Ongoing Conflict Drastically Reduced Availability of Education: UNICEF Finding

“Protect Education from Attack” under the aegis of UNICEF has brought out a report “Attacks on Education in Afghanistan” which highlights the various challenges faced in education sphere in the country.

UNICEF notes that as of 2018, 3.7 million children between the ages of 7 and 17 years remain out of school, in Afghanistan while others are at risk of dropping out. The report added that “the numbers of out of school children appear to be rising for the first time since 2002. At all ages, girls are less likely to be attending school than boys; around 2.2 million of the out of school children are reported to be girls.”

The Ministry of Education and international agencies have identified social and cultural attitudes, child marriage, poverty, violence and bullying at and on the way to school, lack of educational infrastructure, overcrowding, chronic teacher shortages, and insecurity, including attacks on education and military use of educational facilities, as some of the key factors preventing children from going to school.

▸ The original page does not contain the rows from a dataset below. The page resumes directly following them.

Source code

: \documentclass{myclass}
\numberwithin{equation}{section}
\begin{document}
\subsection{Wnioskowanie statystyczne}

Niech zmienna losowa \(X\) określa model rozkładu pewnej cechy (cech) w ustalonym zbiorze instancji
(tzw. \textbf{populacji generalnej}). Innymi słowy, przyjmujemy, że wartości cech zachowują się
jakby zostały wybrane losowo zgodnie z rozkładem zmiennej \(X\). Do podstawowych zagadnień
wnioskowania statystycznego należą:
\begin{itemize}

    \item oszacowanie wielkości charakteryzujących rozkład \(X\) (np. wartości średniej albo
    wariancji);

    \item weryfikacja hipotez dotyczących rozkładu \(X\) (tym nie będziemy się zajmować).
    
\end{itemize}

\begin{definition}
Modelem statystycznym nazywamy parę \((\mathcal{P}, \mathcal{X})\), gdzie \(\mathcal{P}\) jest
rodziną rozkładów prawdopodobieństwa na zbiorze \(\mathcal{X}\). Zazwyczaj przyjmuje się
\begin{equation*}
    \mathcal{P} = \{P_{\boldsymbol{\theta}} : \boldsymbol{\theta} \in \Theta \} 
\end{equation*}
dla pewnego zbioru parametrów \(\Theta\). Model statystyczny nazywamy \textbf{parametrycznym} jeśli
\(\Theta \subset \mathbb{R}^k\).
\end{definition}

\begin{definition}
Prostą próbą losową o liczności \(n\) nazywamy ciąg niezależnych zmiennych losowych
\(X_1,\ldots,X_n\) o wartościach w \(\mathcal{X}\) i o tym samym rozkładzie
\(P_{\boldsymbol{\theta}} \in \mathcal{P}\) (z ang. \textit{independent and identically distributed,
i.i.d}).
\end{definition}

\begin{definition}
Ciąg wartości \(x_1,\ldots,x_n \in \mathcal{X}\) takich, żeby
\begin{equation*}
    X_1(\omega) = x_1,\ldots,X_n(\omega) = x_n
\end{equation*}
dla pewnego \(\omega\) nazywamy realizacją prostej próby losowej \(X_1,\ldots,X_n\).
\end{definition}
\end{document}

But it was pointed out that rising insecurity and attacks on education appear to be having a “particularly negative effect on school attendance.”

In fact, it was observer that since 2014, non-state armed groups have expanded the areas where they exert control and have carried out numerous attacks on civilians and civilian infrastructure which makes approximately 40 percent of Afghanistan either under control of or contested by non-state armed groups.

This makes it more natural for “the more insecure provinces to have higher rates of children out of school,” UNICEF notes.

According to the World Bank, provinces that saw an increase in conflict-related incidents between 2011-2012 and 2013-2014 also saw decline in primary school attendance, while provinces that saw a decline in conflict-related incidents saw increases in primary school attendance during this same time.

Thus, UNICEF has conceded on the basis of its findings that ongoing conflict has drastically reduced the availability of educational facil- ities.